Viewers of the film pointed out that in the credits, Disney recognizes and thanks several Chinese Communist Party propaganda agencies from the region of Xinjiang. This region of China is known for its Communist concentration camps where over a million Uyghur Muslims (a religious minority of the region) are imprisoned and sterilized. Together, the death toll of the concentration camps and sterilizations have caused the population to drop nearly 24% in the past year, thus making these acts legally defined as genocide.
Many Americans have therefore taken to boycotting the movie, utilizing the hashtag #boycottMulan. Notable Chinese native scholar and author Helen Raleigh has been very vocal with her distaste over the movie and its apparent message as well. In a statement, Raleigh explained that the initial draw of the original movie was "the message of a young person going through self-discovery, using self-determination and along the way she finds love." However, in the new version, Raleigh stated that "The kind of loyalty they demand is -- 'You do what the party tells you to do and you do not ask questions. You do not dissent. You should be ready to sacrifice yourself.' Raleigh and many others therefore see the movie solely as an attempt by Disney to "please the Chinese government and the authorities."
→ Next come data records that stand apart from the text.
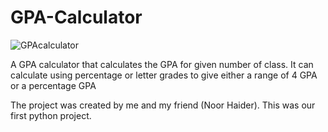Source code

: # GPA-Calculator

![GPAcalculator](https://user-images.githubusercontent.com/93630502/170619929-fc962e41-1f10-44bd-8009-4798e90ab445.gif)

A GPA calculator that calculates the GPA for given number of class. It can calculate using percentage or letter grades to give either a range of 4 GPA or a percentage GPA

The project was created by me and my friend (Noor Haider). This was our first python project.
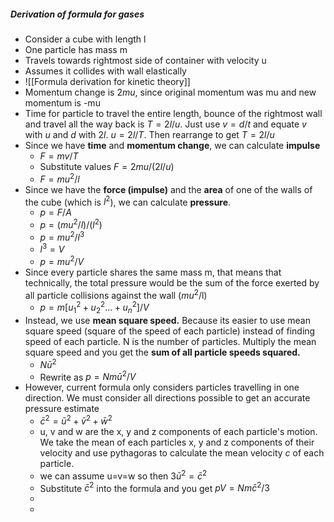 

##### Derivation of formula for gases
- Consider a cube with length l
- One particle has mass m
- Travels towards rightmost side of container with velocity u
- Assumes it collides with wall elastically 
- ![[Formula derivation for kinetic theory]]
- Momentum change is $2mu$, since original momentum was mu and new momentum is -mu
- Time for particle to travel the entire length, bounce of the rightmost wall and travel all the way back is $T= 2l/u$. Just use $v=d/t$ and equate $v$ with $u$ and $d$ with $2l$. $u=2l/T$. Then rearrange to get $T = 2l/u$
- Since we have **time** and **momentum change**, we can calculate **impulse** 
	- $F= mv/T$  
	- Substitute values $F = 2 mu/(2l/u)$
	- $F = mu^2/l$
- Since we have the **force (impulse)** and the **area** of one of the walls of the cube (which is $l^2$), we can calculate **pressure**.
	- $p = F/A$ 
	- $p = (mu^2/l) / (l^2)$ 
	- $p = mu^2/l^3$
	- $l^3 = V$
	- $p = mu^2/V$
- Since every particle shares the same mass m, that means that technically, the total pressure would be the sum of the force exerted by all particle collisions against the wall ($mu^2$/l) 
	- $p = m [u^2_1 + u^2_2... + u^2_n]/V$
- Instead, we use **mean square speed.** Because its easier to use mean square speed (square of the speed of each particle) instead of finding speed of each particle. N is the number of particles. Multiply the mean square speed and you get the **sum of all particle speeds squared.**
	- $N\bar{u}^2$ 
	- Rewrite as $p = Nm\bar{u}^2/V$ 
- However, current formula only considers particles travelling in one direction. We must consider all directions possible to get an accurate pressure estimate
	- $\bar{c}^2 = \bar{u}^2 + \bar{v}^2 + \bar{w}^2$
	- u, v and w are the x, y and z components of each particle's motion. We take the mean of each particles x, y and z components of their velocity and use pythagoras to calculate the mean velocity $c$ of each particle. 
	- we can assume u=v=w so then $3\bar{u}^2 = \bar{c}^2$
	- Substitute $\bar{c}^2$ into the formula and you get $pV = Nm\bar{c}^2/3$
	- 
	- 
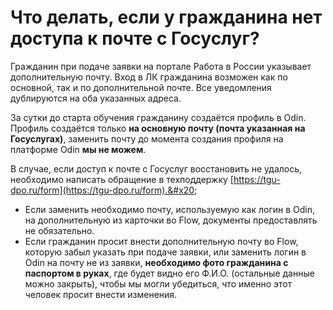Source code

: # Что делать, если у гражданина нет доступа к почте с Госуслуг?

Гражданин при подаче заявки на портале Работа в России указывает дополнительную почту. Вход в ЛК гражданина возможен как по основной, так и по дополнительной почте. Все уведомления дублируются на оба указанных адреса.

За сутки до старта обучения гражданину создаётся профиль в Odin. Профиль создаётся только **на основную почту (почта указанная на Госуслугах)**, заменить почту до момента создания профиля на платформе Odin **мы не можем**.&#x20;

В случае, если доступ к почте с Госуслуг восстановить не удалось, необходимо написать обращение в техподдержку [https://tgu-dpo.ru/form](https://tgu-dpo.ru/form).&#x20;

* Если заменить необходимо почту, используемую как логин в Odin, на дополнительную из карточки во Flow, документы предоставлять не обязательно.&#x20;
* Если гражданин просит внести дополнительную почту во Flow, которую забыл указать при подаче заявки, или заменить логин в Odin на почту не из заявки, **необходимо фото гражданина с паспортом в руках**, где будет видно его Ф.И.О. (остальные данные можно закрыть), чтобы мы могли убедиться, что именно этот человек просит внести изменения.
While Disney has not released an official statement on this controversy, Disney's CFO Christine McCarthy did attempt to clarify. McCarthy stated, "Let me just put something into context. The real facts are that Mulan was primarily shot - almost in entirety - in New Zealand. In an effort to accurately depict some of the unique landscape and geography of the country of China for this period drama, we filmed scenery in 20 different locations in China. It's common knowledge that, in order to film in China, you have to be granted permission. That permission comes from the central government." McCarthy would go on to explain that this was the reasoning for the recognition and thanks during the credits of the film.
Despite what many believe to be an obvious attempt at pleasing the Chinese Communist Party, Mulan has not performed well in the Chinese box office, bringing in only about a quarter of the film's $200 million dollar production budget.